Since then, the state and the NDUS have built on the initial joint procurement and installation of common back-office applications to expand into other areas of consolidation.

"We host the financial and human-resource systems for higher ed and state government here at the state's data center," Wolfe said. "They host the student administration system so we don't even have replicated databases and separate hardware configurations. We've operationally merged to where we're jointly processing information for both branches of government here in Bismarck."

Wolfe's counterpart on the higher education side is Grant Crawford, CIO of the NDUS, who said ConnectND's relatively smooth maturation is built on the two branches of government's experience in consolidating various IT functions.

"We had a lot of practice in getting to where we are because of the state network," Crawford said, explaining that a smaller network run by higher education evolved into the North Dakota state network, which was then run jointly by higher education and state government until 1999, when legislation was passed turning over primary responsibility to state government.

"We were OK with that because we really have to get a lot of people together in this state to get much buying power, because there's not a lot of people here," Crawford said. "The bigger aggregation we can come up with, the better it is for all of us. State government has been very good about working with us in the networking area to ensure our needs are met."

Despite that history, ConnectND still presents some troublesome areas for the two branches of government, Wolfe and Crawford acknowledged.

One such area is upgrading software modules, Wolfe said, noting that the state wants to upgrade its PeopleSoft HRMS from version 8.4 to version 8.9 before this year is over.

"Higher ed, I think, is going to struggle making a decision to join us in that same time frame," Wolfe continued. "From a governance perspective, we'll see how well this works out. We would hope we can get on the same page here and agree to do these upgrades. We have to do them together since we just have one version of the software.

"That will be the first test to see if governance really works here, and whether the centralization of processing is, in fact, going to be successful," he said. "If we get to where we can't agree to things like that, it's going to drive us to separate the databases out and have separate systems. None of us wants to do that because the cost will increase significantly."

The upgrade decision will test the governance apparatus the state and the NDUS have put together, he said, because the state needs to move fast on the upgrade, while the NDUS prefers a more deliberative decision-making process, which could drop anchor on the state's progress.

The looming problem is support -- it ends in late October for the 8.4 version of the HRMS module, Wolfe noted, and the state likes certain components of the 8.9 version. In addition, the NDUS is on version 8.0 for student administration and the upgrade for 8.9 of student administration could be released in the same time frame.

"We're running on the same database in HRMS and the same database in finance, so whatever one of us does affects the other one," Crawford said. "We really are in this together, and we're in it together like that by choice.
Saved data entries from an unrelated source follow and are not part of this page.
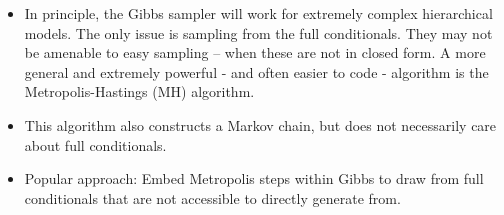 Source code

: %  
% 
% 
% 
% 

\begin{frame}

\begin{itemize}\setlength{\itemsep}{0.5cm}
\item In principle, the Gibbs sampler will work for extremely
complex hierarchical models. The only issue is sampling from the
full conditionals. They may not be amenable to easy sampling --
when these are not in closed form. A more general and extremely
powerful - and often easier to code - algorithm is the
Metropolis-Hastings (MH) algorithm.

\item This algorithm also constructs a Markov chain, but does not necessarily care about full conditionals.

\item Popular approach: Embed Metropolis steps within Gibbs to draw from full conditionals that are not accessible to directly generate from. 
\end{itemize}

\end{frame}

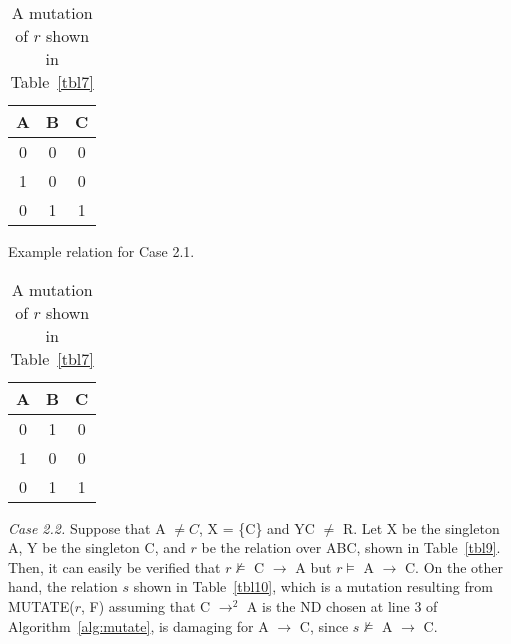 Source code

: {\line
\begin{table}[ht]
\begin{minipage}[b]{7cm}
\begin{center}
\begin{tabular}{|c|c|c|} \hline
A & B & C \\ \hline
0 & 0 & 0 \\
1 & 0 & 0 \\ 
0 & 1 & 1 \\ \hline
\end{tabular}
\end{center}
\caption{\label{tbl7} Example relation for Case 2.1.} 
\end{minipage}
\hfill
\begin{minipage}[b]{7cm}
\begin{center}
\begin{tabular}{|c|c|c|} \hline
A & B & C \\ \hline
0 & 1 & 0 \\
1 & 0 & 0 \\ 
0 & 1 & 1 \\ \hline
\end{tabular}
\end{center}
\caption{\label{tbl8} A mutation of $r$ shown in Table~\ref{tbl7}} 
\end{minipage}
\end{table}
}

{\em Case 2.2.}
Suppose that A $\not= C$, X = \{C\} and YC $\not=$ R. 
Let X be the singleton A, Y be the singleton C,
and $r$ be the relation over ABC, shown in Table~\ref{tbl9}.
Then, it can easily be verified that 
$r \not\models$ C $\to$ A but $r \models$ A $\to$ C.
On the other hand, the relation $s$ shown in Table~\ref{tbl10},
which is a mutation resulting from MUTATE($r$, F) assuming that 
C $\to^2$ A is the ND chosen at line 3 of Algorithm~\ref{alg:mutate},
is damaging for A $\to$ C, since $s \not\models$ A $\to$ C.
"The state has been live for longer than we have in the HRMS environment. They want to upgrade it, and there's some functionality in there that they really want," he continued. "Well, we don't care as much about that functionality."
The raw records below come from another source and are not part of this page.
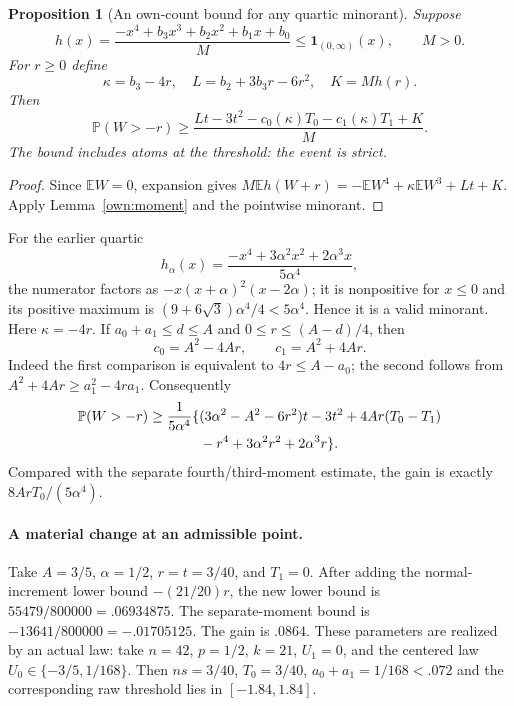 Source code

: \documentclass[11pt]{article}
\newtheorem{proposition}[lemma]{Proposition}
\newcommand{\E}{\mathbb E}
\newcommand{\Pp}{\mathbb P}
\begin{document}
\begin{proposition}[An own-count bound for any quartic minorant]
\label{own:quartic}
Suppose
\[
 h(x)=\frac{-x^4+b_3x^3+b_2x^2+b_1x+b_0}{M}
       \le\mathbf1_{(0,\infty)}(x),\qquad M>0.
\]
For $r\ge0$ define
\[
 \kappa=b_3-4r,\quad L=b_2+3b_3r-6r^2,\quad K=Mh(r).
\]
Then
\begin{equation}\label{own:lower}
 \Pp(W>-r)\ge
 \frac{Lt-3t^2-c_0(\kappa)T_0-c_1(\kappa)T_1+K}{M}.
\end{equation}
The bound includes atoms at the threshold: the event is strict.
\end{proposition}
\begin{proof}
Since $\E W=0$, expansion gives
$M\E h(W+r)=-\E W^4+\kappa\E W^3+Lt+K$.
Apply Lemma~\ref{own:moment} and the pointwise minorant.
\end{proof}

For the earlier quartic
\[
 h_\alpha(x)=\frac{-x^4+3\alpha^2x^2+2\alpha^3x}{5\alpha^4},
\]
the numerator factors as $-x(x+\alpha)^2(x-2\alpha)$; it is
nonpositive for $x\le0$ and its positive maximum is
$(9+6\sqrt3)\alpha^4/4<5\alpha^4$. Hence it is a valid minorant.
Here $\kappa=-4r$. If $a_0+a_1\le d\le A$ and
$0\le r\le(A-d)/4$, then
\[
 c_0=A^2-4Ar,\qquad c_1=A^2+4Ar.
\]
Indeed the first comparison is equivalent to $4r\le A-a_0$;
the second follows from $A^2+4Ar\ge a_1^2-4ra_1$.
Consequently
\begin{align}
 \Pp(W>-r)\ge\frac1{5\alpha^4}\{&
 (3\alpha^2-A^2-6r^2)t-3t^2
 +4Ar(T_0-T_1)\notag\\
 &-r^4+3\alpha^2r^2+2\alpha^3r\}.
 \label{own:symmetric}
\end{align}
Compared with the separate fourth/third-moment estimate, the gain is
exactly $8ArT_0/(5\alpha^4)$.

\paragraph{A material change at an admissible point.}
Take $A=3/5$, $\alpha=1/2$, $r=t=3/40$, and $T_1=0$.
After adding the normal-increment lower bound $-(21/20)r$, the new
lower bound is $55479/800000=.06934875$. The separate-moment bound
is $-13641/800000=-.01705125$. The gain is $.0864$.
These parameters are realized by an actual law: take $n=42$, $p=1/2$,
$k=21$, $U_1=0$, and the centered law $U_0\in\{-3/5,1/168\}$.
Then $ns=3/40$, $T_0=3/40$, $a_0+a_1=1/168<.072$ and the
corresponding raw threshold lies in $[-1.84,1.84]$.
\end{document}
Because the final rollout of the HRMS happened only in January, the NDUS is still trying to iron out the kinks, Crawford said.

"The state is in a position where it feels it needs to do an upgrade, and we're not ready to do it yet," he said. "That's one facet of the difficulty that it [this type of partnership] can cause. At least we appreciate the common need to do the upgrade. We understand that they want it and why they feel they need it."


One CIO Will Do
At the local government level, Sarasota County, Fla., saw an opportunity to consolidate government and education IT operations in an entirely new way. County Administrator Jim Ley and Sarasota County Public Schools Superintendent Dr. Gary Norris realized that working together could help both branches of government.

The school district and county government discussed creating several partnerships to save taxpayer money while making both operations more efficient. The first joint effort is sharing IT functions, capabilities and executive management.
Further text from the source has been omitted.